To date, Star Ratings have been seen by providers as very much a work in progress. Their impact on Emploment Zone delivery has been minimal, and the scores have been inconsistent from one set to the next. The most spectacular case of this was Reed in Partnership, who got terrible ratings in the first round, and bounced right back in the second after some problems with the paperwork were resolved.

To achieve their potential, the consensus view among industry practitioners with whom I’ve spoken is that Star Ratings need:

  • Resolution of issues with the measurement process
  • Publication of all the information feeding into Star Ratings, including starts, job entries, sustainments, and targets
  • Defined mechanisms for rewarding good providers with more or longer contracts, and punishing poor providers
  • Separate support for customer choice, as Star Ratings won’t be all that helpful

So how likely are these to be put in place? Well, Star Ratings are still under development, and it seems likely that some or all of these will actually be put in place prior to FND roll-out.

A less positive prognosis comes from some in the industry, who detect a lack of enthusiasm to the entire enterprise, and point to the upcoming changes to Star Ratings in Australia, not to mention the problems with hospital star ratings in the UK.

Whatever happens, some kind of headline measure of performance is likely to be crucial to helping people understand how providers are performing, just as long as it gets published with the rest of the story included.


Resources


Much of the material for this article came from informal sources and conversations. Further reading can be found at:

AttachmentSize
DEEWR_ESC2009-2012_Performance_Management_Framework.docx18.62 KB

Comments

BBC News has an interesting piece on A-E gradings for schools in New York. Apparently the Education Secretary is fairly keen on introducing something similar in the UK.

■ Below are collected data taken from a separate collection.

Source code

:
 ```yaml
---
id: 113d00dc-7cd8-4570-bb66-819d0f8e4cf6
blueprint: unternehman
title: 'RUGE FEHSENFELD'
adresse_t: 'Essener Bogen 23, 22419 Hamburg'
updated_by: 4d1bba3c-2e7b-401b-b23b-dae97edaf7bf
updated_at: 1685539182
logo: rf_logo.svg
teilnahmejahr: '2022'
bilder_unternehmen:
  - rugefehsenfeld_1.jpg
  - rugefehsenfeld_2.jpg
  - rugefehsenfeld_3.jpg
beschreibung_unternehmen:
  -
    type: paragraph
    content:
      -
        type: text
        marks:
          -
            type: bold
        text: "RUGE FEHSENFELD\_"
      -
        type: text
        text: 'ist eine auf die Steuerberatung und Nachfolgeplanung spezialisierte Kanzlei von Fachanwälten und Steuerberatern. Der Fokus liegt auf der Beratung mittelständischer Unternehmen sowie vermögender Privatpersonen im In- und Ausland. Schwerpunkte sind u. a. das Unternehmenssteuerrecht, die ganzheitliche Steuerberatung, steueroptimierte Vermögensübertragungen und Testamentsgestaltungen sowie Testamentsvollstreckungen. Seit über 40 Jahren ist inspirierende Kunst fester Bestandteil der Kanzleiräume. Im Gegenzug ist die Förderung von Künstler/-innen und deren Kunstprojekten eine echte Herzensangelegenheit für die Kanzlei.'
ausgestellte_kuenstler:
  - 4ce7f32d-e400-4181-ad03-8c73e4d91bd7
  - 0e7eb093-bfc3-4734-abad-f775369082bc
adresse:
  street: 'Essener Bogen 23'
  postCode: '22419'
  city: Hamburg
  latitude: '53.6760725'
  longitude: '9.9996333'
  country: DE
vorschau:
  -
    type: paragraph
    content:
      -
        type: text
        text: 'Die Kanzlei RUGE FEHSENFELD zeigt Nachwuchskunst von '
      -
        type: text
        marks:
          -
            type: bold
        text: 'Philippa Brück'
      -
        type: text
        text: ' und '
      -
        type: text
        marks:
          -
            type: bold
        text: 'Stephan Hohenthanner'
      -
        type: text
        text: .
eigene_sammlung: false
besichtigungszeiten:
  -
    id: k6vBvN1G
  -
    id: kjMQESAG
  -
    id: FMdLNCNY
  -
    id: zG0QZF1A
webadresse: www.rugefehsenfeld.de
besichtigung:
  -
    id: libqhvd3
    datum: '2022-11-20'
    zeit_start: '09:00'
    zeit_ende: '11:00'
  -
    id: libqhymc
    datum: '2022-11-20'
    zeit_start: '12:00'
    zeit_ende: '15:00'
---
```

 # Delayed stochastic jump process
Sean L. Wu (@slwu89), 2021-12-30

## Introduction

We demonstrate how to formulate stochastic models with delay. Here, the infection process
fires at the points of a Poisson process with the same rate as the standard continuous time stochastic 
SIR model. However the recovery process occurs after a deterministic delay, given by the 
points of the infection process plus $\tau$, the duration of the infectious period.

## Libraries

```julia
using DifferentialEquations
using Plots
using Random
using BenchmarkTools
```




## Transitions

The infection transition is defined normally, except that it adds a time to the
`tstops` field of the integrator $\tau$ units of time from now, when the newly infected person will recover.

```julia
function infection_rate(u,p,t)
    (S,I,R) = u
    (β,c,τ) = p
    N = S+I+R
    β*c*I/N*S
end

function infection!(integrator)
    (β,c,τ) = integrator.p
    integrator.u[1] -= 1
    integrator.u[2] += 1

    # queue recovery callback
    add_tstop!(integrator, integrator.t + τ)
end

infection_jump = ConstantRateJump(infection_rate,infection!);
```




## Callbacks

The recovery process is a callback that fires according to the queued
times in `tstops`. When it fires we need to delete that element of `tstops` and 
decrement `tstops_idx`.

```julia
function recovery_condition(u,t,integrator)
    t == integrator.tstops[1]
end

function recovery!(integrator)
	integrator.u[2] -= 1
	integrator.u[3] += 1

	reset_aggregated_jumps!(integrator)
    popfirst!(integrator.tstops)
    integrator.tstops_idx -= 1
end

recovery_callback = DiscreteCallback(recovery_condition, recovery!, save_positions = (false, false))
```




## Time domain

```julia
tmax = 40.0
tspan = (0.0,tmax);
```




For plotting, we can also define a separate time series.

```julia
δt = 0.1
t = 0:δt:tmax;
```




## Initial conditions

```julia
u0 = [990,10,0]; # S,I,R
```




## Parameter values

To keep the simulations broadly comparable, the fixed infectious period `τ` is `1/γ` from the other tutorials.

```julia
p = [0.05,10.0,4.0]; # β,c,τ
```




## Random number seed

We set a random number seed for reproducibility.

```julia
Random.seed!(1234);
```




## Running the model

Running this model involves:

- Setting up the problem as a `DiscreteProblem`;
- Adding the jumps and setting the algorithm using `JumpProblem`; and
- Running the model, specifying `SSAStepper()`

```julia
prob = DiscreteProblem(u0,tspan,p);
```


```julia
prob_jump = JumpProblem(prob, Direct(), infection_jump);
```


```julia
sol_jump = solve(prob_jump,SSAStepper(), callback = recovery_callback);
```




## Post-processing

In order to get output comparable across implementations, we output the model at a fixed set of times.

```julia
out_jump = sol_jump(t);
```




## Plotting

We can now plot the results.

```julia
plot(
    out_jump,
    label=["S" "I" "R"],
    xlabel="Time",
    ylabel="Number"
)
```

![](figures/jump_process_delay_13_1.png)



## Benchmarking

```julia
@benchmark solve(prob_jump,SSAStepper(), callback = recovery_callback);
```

The other thing to remember about the Australian model is that there is genuine competition, with multiple providers operating in areas much smaller than our JCP Districts. This affords DEEWR far more scope to remove poor performing providers and add new providers into the mix. DWP's Prime Contracting direction means that there is no opportunity to do this, with massive disruption in a place such as Greater Manchester should they choose to uproot their single FND provider. Combined with a 5 year contracting cycle, and a pre-qualification process that allows providers to quote only their 5 best performing contracts (easily done when your contract book consists of several dozen individual contracts), it's hard to see exactly what Ministers are expecting the Star Rating to achieve.

Of course, even Australia isn't flawless. While the system works perfectly well inbetween re-bidding cycles, there has been some genuine shock in the Ozzie marketplace with providers losing contracts for 4* and 5* offices following a bidding round this year that clearly put much less emphasis on these ratings.

Thanks for the info Phil. I'm not entirely sure why taking account of past performance seems to be such a non-starter - it seems simple enough, and it would even be possible to do it in a way that was neutral toward bidders that didn't have past performance to draw on.

Just how big are the Australian contracts anyway? I know they spend a higher proportion of GDP on welfare to work than the UK, but there are only 21.5m people in Australia.